Lines with the string "endgültigen" are to be identified in the listing and copied.

DATA:
----
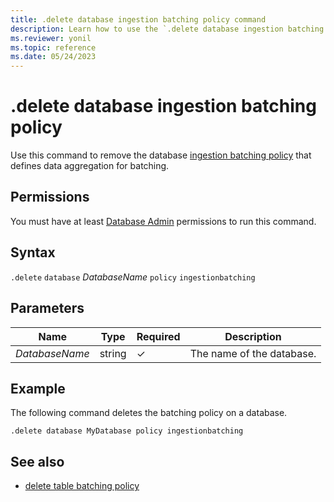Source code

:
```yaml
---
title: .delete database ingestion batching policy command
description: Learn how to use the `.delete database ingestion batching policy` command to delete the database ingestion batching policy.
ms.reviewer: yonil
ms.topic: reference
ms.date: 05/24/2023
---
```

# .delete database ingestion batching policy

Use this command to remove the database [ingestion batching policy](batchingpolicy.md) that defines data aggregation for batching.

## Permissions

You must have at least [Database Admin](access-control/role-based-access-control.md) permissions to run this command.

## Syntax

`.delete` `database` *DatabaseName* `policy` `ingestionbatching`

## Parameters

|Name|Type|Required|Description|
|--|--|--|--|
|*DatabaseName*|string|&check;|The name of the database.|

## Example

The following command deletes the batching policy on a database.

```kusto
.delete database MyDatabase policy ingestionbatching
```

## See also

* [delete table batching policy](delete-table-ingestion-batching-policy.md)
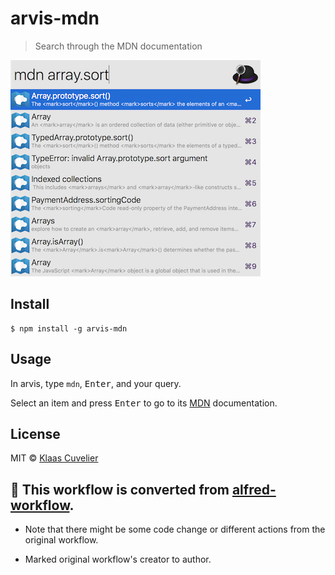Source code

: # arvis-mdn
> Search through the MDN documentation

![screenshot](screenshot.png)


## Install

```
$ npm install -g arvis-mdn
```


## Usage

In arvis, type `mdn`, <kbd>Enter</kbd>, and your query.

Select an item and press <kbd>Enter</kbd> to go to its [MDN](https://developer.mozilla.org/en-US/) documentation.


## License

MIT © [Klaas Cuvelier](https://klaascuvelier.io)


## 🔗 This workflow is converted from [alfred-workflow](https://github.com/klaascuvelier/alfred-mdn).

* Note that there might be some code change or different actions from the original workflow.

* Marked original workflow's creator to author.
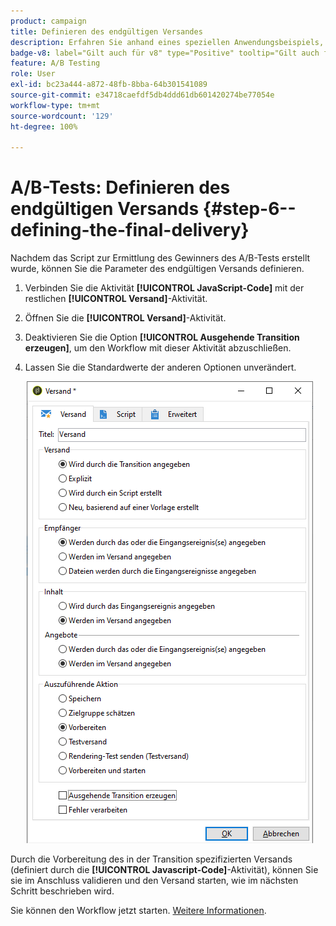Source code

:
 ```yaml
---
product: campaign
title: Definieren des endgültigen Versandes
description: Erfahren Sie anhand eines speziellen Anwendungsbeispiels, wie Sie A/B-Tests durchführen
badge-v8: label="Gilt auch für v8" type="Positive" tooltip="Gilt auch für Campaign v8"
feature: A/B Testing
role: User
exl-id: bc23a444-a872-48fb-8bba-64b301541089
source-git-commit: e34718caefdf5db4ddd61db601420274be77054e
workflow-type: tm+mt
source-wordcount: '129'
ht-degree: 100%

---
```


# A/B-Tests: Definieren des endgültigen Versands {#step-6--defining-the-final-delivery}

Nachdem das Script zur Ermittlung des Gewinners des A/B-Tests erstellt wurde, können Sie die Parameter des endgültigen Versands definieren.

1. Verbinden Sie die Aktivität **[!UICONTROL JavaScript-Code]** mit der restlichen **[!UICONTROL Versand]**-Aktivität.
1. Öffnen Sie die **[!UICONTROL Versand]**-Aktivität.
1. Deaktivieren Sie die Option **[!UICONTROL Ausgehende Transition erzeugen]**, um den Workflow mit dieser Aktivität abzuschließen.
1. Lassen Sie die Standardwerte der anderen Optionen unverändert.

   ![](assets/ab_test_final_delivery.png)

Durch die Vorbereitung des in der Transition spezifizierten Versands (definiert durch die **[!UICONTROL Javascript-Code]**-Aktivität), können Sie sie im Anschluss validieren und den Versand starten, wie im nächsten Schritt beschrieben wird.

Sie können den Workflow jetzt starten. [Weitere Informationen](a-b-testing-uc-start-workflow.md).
----
THE ANSWER:
title: Definieren des endgültigen Versandes
# A/B-Tests: Definieren des endgültigen Versands {#step-6--defining-the-final-delivery}
Nachdem das Script zur Ermittlung des Gewinners des A/B-Tests erstellt wurde, können Sie die Parameter des endgültigen Versands definieren.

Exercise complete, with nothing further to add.